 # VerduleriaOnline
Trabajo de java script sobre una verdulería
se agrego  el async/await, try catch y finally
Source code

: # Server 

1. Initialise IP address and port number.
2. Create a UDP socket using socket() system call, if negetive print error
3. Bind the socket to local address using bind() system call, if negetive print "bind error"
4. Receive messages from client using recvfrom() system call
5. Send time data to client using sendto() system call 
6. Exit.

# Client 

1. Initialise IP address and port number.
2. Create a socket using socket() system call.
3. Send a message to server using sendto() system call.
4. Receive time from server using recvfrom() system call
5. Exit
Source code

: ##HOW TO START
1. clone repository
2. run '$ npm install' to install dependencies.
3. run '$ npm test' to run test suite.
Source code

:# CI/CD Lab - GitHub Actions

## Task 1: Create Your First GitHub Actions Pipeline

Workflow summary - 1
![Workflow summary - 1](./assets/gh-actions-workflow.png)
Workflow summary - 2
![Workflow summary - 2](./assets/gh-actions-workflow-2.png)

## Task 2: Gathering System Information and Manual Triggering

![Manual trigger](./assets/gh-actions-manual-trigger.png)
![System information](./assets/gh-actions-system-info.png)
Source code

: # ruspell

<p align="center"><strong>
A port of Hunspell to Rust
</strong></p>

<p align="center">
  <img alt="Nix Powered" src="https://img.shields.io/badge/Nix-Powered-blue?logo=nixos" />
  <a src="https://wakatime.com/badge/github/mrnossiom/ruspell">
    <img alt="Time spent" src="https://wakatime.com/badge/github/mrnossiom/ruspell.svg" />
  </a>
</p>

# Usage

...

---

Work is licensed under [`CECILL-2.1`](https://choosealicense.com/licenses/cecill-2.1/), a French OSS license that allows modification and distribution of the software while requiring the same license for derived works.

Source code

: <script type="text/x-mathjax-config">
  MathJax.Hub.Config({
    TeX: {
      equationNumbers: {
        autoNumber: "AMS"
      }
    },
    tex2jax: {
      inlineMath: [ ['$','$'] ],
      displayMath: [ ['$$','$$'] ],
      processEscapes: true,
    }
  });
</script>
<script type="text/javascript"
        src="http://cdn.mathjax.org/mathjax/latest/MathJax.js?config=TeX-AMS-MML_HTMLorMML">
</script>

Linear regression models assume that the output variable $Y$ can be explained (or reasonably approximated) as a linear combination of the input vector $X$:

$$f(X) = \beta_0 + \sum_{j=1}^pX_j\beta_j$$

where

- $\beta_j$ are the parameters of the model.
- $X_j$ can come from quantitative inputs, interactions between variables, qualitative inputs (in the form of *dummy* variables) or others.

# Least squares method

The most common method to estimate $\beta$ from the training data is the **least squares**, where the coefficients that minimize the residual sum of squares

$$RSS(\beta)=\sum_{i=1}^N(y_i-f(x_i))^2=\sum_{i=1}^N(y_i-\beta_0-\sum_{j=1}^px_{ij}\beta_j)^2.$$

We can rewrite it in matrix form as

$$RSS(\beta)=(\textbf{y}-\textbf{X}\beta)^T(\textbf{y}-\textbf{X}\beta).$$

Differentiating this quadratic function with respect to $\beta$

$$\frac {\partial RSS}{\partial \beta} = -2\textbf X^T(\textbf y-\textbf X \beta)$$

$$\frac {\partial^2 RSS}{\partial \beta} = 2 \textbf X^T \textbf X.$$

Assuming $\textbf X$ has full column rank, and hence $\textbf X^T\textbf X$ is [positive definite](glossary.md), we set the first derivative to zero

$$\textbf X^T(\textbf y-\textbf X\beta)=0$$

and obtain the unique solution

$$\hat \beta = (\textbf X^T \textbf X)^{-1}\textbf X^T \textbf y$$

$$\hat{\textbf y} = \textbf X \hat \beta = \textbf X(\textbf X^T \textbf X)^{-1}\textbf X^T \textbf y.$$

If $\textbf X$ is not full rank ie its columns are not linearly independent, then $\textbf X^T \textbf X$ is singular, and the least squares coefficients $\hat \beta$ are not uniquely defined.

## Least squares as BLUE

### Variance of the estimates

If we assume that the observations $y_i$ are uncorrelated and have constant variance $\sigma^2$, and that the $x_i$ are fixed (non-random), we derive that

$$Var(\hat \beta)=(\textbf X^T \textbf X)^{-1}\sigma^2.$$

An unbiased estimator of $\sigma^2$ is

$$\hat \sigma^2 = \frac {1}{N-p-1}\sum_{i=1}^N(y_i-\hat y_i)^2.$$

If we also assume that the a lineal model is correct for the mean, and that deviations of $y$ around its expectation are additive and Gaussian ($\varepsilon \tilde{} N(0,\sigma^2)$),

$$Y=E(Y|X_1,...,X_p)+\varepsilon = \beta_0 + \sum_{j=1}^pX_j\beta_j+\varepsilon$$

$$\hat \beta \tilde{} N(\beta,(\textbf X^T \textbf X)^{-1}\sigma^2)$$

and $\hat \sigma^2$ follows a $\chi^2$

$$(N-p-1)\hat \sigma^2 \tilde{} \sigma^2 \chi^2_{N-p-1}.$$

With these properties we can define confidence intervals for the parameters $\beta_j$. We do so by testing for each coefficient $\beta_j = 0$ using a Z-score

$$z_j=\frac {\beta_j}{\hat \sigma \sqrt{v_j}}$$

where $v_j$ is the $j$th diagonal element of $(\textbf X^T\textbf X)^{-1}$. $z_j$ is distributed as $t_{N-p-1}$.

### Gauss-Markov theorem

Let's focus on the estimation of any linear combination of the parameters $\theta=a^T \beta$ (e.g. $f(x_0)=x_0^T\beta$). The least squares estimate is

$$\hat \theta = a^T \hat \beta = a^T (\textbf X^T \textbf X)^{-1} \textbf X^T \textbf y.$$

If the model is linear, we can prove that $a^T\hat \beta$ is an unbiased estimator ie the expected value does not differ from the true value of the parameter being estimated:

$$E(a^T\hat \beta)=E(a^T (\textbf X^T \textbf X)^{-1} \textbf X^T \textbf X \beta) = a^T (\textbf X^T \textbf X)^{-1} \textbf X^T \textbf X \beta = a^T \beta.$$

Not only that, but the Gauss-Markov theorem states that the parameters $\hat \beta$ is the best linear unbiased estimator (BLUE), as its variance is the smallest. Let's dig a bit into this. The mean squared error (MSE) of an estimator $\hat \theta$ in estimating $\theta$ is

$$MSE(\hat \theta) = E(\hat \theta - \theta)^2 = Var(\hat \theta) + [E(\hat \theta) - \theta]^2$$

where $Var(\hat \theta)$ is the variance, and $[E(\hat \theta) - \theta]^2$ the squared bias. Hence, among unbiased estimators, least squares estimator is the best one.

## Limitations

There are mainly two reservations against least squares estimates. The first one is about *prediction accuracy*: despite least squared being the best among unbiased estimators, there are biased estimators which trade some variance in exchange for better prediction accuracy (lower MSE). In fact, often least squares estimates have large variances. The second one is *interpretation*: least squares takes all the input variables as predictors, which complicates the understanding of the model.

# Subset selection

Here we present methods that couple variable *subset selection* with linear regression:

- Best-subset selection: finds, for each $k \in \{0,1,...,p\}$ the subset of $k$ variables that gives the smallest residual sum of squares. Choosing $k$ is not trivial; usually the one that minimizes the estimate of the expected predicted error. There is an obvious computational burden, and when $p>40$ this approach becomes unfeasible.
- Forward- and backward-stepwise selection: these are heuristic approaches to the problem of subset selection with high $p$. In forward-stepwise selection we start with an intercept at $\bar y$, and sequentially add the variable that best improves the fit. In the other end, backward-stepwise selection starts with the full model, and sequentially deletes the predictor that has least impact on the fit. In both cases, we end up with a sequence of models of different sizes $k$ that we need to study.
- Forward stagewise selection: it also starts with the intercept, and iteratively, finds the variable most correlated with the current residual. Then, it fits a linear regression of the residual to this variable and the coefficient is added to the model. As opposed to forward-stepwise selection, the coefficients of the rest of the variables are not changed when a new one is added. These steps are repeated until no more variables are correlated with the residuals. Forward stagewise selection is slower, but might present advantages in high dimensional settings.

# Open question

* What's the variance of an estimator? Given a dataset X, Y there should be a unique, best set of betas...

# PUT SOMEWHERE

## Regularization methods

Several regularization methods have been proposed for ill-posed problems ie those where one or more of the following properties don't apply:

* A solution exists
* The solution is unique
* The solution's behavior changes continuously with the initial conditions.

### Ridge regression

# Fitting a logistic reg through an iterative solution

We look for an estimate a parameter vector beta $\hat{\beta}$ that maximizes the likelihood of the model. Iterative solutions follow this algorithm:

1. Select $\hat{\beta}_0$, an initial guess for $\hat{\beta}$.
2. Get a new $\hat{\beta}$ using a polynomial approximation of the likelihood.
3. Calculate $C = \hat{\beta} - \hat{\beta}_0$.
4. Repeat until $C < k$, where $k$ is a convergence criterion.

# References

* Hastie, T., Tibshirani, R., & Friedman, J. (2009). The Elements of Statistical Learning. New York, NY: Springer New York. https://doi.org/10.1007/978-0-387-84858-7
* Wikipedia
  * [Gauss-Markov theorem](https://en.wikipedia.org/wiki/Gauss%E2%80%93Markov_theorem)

----

- Your instructions
Extract every line above that contains the word "Task".

- Answer section
## Task 1: Create Your First GitHub Actions Pipeline
## Task 2: Gathering System Information and Manual Triggering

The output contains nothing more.